An effective meshing procedure in this study is one that can mesh the CT scan image surface geometry without compromising the geometric features. To achieve this task the commercial grid generation software, GAMBIT 2.4.6 (ANSYS FLUENT, ANSYS, Inc.) was used [24].

The elements employed to mesh the 3D computational domain of the coronary arterial segment, consisted primarily of regular structured hexahedral elements as well as wedge elements wherever necessary. In order to carry out the mesh sensitivity analysis, numerical simulations were carried out by varying the number of mesh elements in the computational domain.
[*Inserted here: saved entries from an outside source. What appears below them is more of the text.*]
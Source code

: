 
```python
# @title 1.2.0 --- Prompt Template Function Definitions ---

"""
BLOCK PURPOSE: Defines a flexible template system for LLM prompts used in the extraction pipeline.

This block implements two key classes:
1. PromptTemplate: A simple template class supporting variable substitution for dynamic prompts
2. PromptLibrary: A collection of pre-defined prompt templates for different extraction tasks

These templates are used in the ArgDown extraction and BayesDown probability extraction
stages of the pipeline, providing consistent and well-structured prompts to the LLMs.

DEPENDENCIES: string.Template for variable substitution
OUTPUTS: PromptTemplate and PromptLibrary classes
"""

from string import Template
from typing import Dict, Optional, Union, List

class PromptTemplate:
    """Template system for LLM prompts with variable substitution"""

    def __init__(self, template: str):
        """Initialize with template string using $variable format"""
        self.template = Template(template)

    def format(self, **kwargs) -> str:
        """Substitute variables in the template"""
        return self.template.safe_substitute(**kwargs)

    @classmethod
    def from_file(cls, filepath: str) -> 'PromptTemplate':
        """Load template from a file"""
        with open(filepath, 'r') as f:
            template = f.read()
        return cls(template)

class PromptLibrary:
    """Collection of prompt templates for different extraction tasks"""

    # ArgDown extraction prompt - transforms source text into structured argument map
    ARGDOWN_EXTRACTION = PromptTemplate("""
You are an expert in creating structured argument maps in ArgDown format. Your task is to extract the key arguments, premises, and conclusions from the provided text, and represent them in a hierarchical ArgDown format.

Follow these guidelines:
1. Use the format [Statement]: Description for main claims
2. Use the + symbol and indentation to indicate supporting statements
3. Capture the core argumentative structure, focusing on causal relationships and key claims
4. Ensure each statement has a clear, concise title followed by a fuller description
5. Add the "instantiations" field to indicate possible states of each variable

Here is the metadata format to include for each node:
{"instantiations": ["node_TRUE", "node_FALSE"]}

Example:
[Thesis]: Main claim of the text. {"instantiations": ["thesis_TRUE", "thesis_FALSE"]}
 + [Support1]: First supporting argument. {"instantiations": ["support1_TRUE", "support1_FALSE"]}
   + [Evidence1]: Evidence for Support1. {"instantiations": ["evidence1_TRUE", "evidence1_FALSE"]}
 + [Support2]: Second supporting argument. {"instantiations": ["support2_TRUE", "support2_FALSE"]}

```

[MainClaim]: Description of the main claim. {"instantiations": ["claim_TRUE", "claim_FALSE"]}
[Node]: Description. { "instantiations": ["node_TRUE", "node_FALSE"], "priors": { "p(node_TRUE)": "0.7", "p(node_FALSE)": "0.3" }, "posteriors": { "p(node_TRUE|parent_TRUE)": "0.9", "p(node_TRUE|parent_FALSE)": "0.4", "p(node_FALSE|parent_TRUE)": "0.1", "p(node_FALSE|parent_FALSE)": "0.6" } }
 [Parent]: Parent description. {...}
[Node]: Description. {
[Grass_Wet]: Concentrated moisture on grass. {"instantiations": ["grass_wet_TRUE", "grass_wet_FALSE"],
The accuracy of the simulation results was then improved by employing a finer mesh that contained 1,598,752 elements.

Computational fluid dynamics

The blood is assumed to be incompressible, with a Newtonian behavior having dynamic viscosity (μ) of 0.00408 Pa and a density (ρ) of 1050 kg/m3. Johnston et al. [19] compared the effects of different blood viscosity models on the WSS distributions in the RCA during the cardiac cycle. Their study showed that the use of a Newtonian blood model is a reasonably good approximation when studying the WSS distribution for transient blood flow in arteries.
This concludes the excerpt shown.